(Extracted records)
┌──

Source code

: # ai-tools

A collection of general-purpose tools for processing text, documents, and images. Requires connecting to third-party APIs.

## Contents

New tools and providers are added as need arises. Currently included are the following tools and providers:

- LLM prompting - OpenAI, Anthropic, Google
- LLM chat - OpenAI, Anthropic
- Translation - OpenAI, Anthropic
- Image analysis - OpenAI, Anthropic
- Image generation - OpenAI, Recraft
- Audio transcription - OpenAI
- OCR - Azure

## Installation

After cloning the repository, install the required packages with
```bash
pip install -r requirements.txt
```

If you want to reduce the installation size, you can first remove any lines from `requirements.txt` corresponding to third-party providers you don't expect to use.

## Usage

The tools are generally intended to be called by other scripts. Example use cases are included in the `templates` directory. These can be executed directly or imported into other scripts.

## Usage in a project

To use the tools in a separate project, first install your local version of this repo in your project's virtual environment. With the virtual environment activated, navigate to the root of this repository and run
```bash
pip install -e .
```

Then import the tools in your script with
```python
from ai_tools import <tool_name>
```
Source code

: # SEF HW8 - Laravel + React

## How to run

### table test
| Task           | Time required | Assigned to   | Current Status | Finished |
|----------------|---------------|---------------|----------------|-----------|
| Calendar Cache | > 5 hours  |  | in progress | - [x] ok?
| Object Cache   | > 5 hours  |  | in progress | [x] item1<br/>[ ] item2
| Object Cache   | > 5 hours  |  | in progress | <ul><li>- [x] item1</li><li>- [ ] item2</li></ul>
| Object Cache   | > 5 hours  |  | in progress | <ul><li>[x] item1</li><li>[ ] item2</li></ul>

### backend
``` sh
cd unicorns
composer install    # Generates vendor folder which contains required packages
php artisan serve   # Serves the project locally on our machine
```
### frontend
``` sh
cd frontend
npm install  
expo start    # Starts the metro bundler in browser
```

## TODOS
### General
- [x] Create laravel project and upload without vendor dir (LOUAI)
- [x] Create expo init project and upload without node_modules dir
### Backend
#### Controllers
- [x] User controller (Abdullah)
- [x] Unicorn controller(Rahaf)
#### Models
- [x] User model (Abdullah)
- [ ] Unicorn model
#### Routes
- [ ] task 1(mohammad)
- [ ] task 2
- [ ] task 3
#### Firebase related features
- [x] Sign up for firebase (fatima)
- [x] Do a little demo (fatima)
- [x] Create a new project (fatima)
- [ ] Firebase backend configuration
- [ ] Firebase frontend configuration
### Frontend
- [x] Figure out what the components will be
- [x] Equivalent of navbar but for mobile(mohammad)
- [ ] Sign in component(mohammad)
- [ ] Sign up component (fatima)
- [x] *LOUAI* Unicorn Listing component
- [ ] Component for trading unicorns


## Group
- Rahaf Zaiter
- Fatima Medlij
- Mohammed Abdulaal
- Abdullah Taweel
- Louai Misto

└──

> _WORK ITEM_
Nothing but an exact copy of the lines from the start of the entries through the line containing "## Usage in a project" belongs in the response.

> _RESPONSE BELOW_
Source code

: # ai-tools

A collection of general-purpose tools for processing text, documents, and images. Requires connecting to third-party APIs.

## Contents

New tools and providers are added as need arises. Currently included are the following tools and providers:

- LLM prompting - OpenAI, Anthropic, Google
- LLM chat - OpenAI, Anthropic
- Translation - OpenAI, Anthropic
- Image analysis - OpenAI, Anthropic
- Image generation - OpenAI, Recraft
- Audio transcription - OpenAI
- OCR - Azure

## Installation

After cloning the repository, install the required packages with
```bash
pip install -r requirements.txt
```

If you want to reduce the installation size, you can first remove any lines from `requirements.txt` corresponding to third-party providers you don't expect to use.

## Usage

The tools are generally intended to be called by other scripts. Example use cases are included in the `templates` directory. These can be executed directly or imported into other scripts.

## Usage in a project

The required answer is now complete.